For present purposes I assume without deciding that such an appeal could properly
encompass the analytically distinct question of whether a hearing was required by
federal law.

The distinction is significant. It is significant because of differences both in
what it takes to invoke the right to a hearing and in the nature of the required
hearing. Under Florida law, a person is entitled to a hearing on a state agency’s
proposed decision affecting the person’s substantial interests only if the person
files a petition that adequately alleges a factual dispute; indeed, the governing rule requires the petition to identify the applicable rules or statutes and to explain how those rules or statutes entitle the petitioner to relief in light of the factual allegations. See Fla. Stat. § 120.57(1) (providing for a hearing only when there is a disputed issue of material fact); Fla. Admin. Code. Ann. r. 28-106.201(2)(e)-(f) (setting out pleading requirements); Blackwood v. AHCA, 869 So. 2d 656 (4th
DCA 2004) (upholding the denial of a hearing for failure to adequately allege a
disputed issue of material fact). When these requirements are met, the person is
entitled to a hearing with the full range of procedural rights available under the
Administrative Procedure Act.

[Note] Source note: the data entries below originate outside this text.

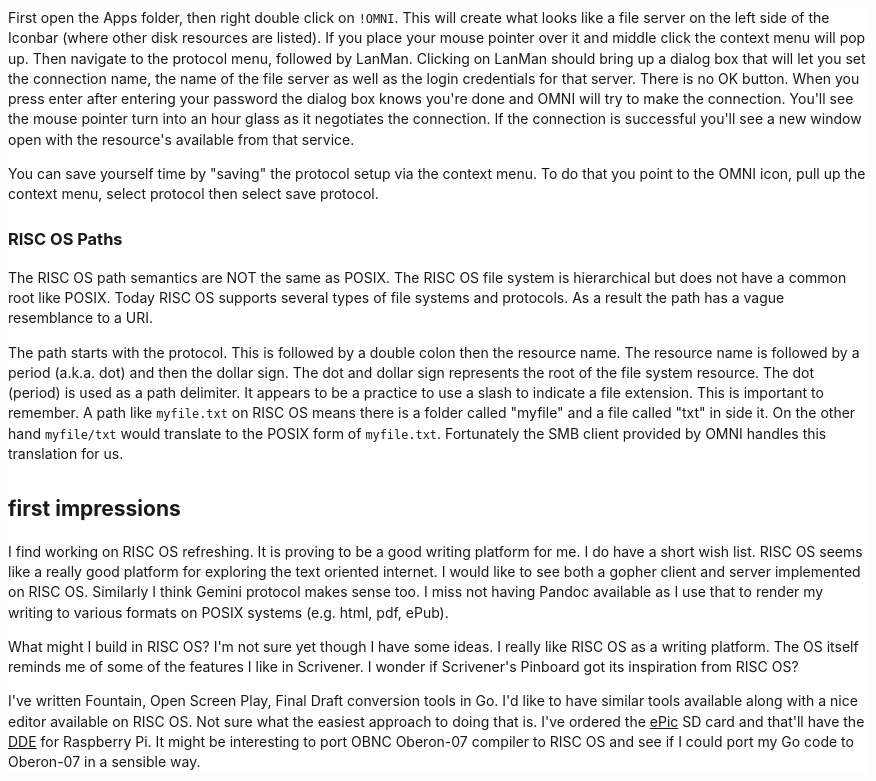 First open the Apps folder, then right double click on `!OMNI`.  This will create what looks like a file server on the left side of the Iconbar (where other disk resources are listed).  If you place your mouse pointer over it and middle click the context menu will pop up. Then navigate to the protocol menu, followed by LanMan. Clicking on LanMan should bring up a dialog box that will let you set the connection name, the name of the file server as well as the login credentials for that server.  There is no OK button. When you press enter after entering your password the dialog box knows you're done and OMNI will try to make the connection. You'll see the mouse pointer turn into an hour glass as it negotiates the connection. If the connection is successful you'll see a new window open with the resource's available from that service.

You can save yourself time by "saving" the protocol setup via the context menu. To do that you point to the OMNI icon, pull up the context menu, select protocol then select save protocol.

### RISC OS Paths

The RISC OS path semantics are NOT the same as POSIX.  The RISC OS file system is hierarchical but does not have a common root like POSIX. Today RISC OS supports several types of file systems and protocols. As a result the path has a vague resemblance to a URI.

The path starts with the protocol. This is followed by a double colon then the resource name. The resource name is followed by a period (a.k.a. dot) and then the dollar sign. The dot and dollar sign represents the root of the file system resource. The dot (period) is used as a path delimiter. It appears to be a practice to use a slash to indicate a file extension. This is important to remember. A path like `myfile.txt` on RISC OS means there is a folder called "myfile" and a file called "txt" in side it. On the other hand `myfile/txt` would translate to the POSIX form of `myfile.txt`. Fortunately the SMB client provided by OMNI handles this translation for us.

## first impressions

I find working on RISC OS refreshing. It is proving to be a good writing platform for me. I do have a short wish list. RISC OS seems like a really good platform for exploring the text oriented internet.  I would like to see both a gopher client and server implemented on RISC OS. Similarly I think Gemini protocol makes sense too.  I miss not having Pandoc available as I use that to render my writing to various formats on POSIX systems (e.g. html, pdf, ePub).

What might I build in RISC OS?  I'm not sure yet though I have some ideas. I really like RISC OS as a writing platform. The OS itself reminds me of some of the features I like in Scrivener. I wonder if Scrivener's Pinboard got its inspiration from RISC OS?

I've written Fountain, Open Screen Play, Final Draft conversion tools in Go. I'd like to have similar tools available along with a nice editor available on RISC OS. Not sure what the easiest approach to doing that is. I've ordered the [ePic](https://www.riscosopen.org/content/sales/risc-os-epic/epic-overview) SD card and that'll have the [DDE](https://www.riscosopen.org/content/sales/dde) for Raspberry Pi. It might be interesting to port OBNC Oberon-07 compiler to RISC OS and see if I could port my Go code to Oberon-07 in a sensible way.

See Fla. Stat. § 120.57(1)(b)–(n).

Under federal law, a hearing need not be as extensive. See 42 C.F.R.
§§ 431.205, 431.240 & 431.242; see also Goldberg, 397 U.S. at 267-68. And of
great importance here, the pleading requirement is lower. A beneficiary need not
file a formal pleading setting forth with unmistakable clarity the factual basis of his or her claim. Instead, the beneficiary need only request a hearing and assert that the Agency’s action was factually erroneous. See 42 C.F.R. § 431.220; Goldberg,
397 U.S. at 268 & n.15.

It is true, as the defendants note, that neither the statute nor the regulations
explicitly prohibit a state agency from requiring a more precise pleading as a
prerequisite to a hearing. And imposing some minimal pleading requirement as a
means of avoiding hearings when there is no factual dispute seems altogether
appropriate. But the threshold for invoking the hearing right under federal law
must be low. Indeed, 42 C.F.R. § 431.221(b) broadly states that an agency “may
not limit or interfere with the applicant’s or recipient’s freedom to make a request
for a hearing.” Requiring greater precision than reflected in these plaintiffs’
hearing requests would be inconsistent not only with the governing statutes and
regulations but also with the constitutional underpinnings of the right to a hearing.
What the Court said in Goldberg about welfare recipients is at least as
true—indeed, probably more true—about developmentally disabled medicaid
beneficiaries:

The opportunity to be heard must be tailored to the capacities
and circumstances of those who are to be heard. It is not enough that
a welfare recipient may present his position to the decision maker in
writing or second-hand through his caseworker. Written submissions
are an unrealistic option for most recipients, who lack the educational
attainment necessary to write effectively and who cannot obtain
professional assistance. Moreover, written submissions do not afford
the flexibility of oral presentations; they do not permit the recipient to
mold his argument to the issues the decision maker appears to regard
as important. . . . Therefore a recipient must be allowed to state his
position orally. Informal procedures will suffice; in this context due
process does not require a particular order of proof or mode of
offering evidence.

Goldberg, 397 U.S. at 269 (footnote omitted).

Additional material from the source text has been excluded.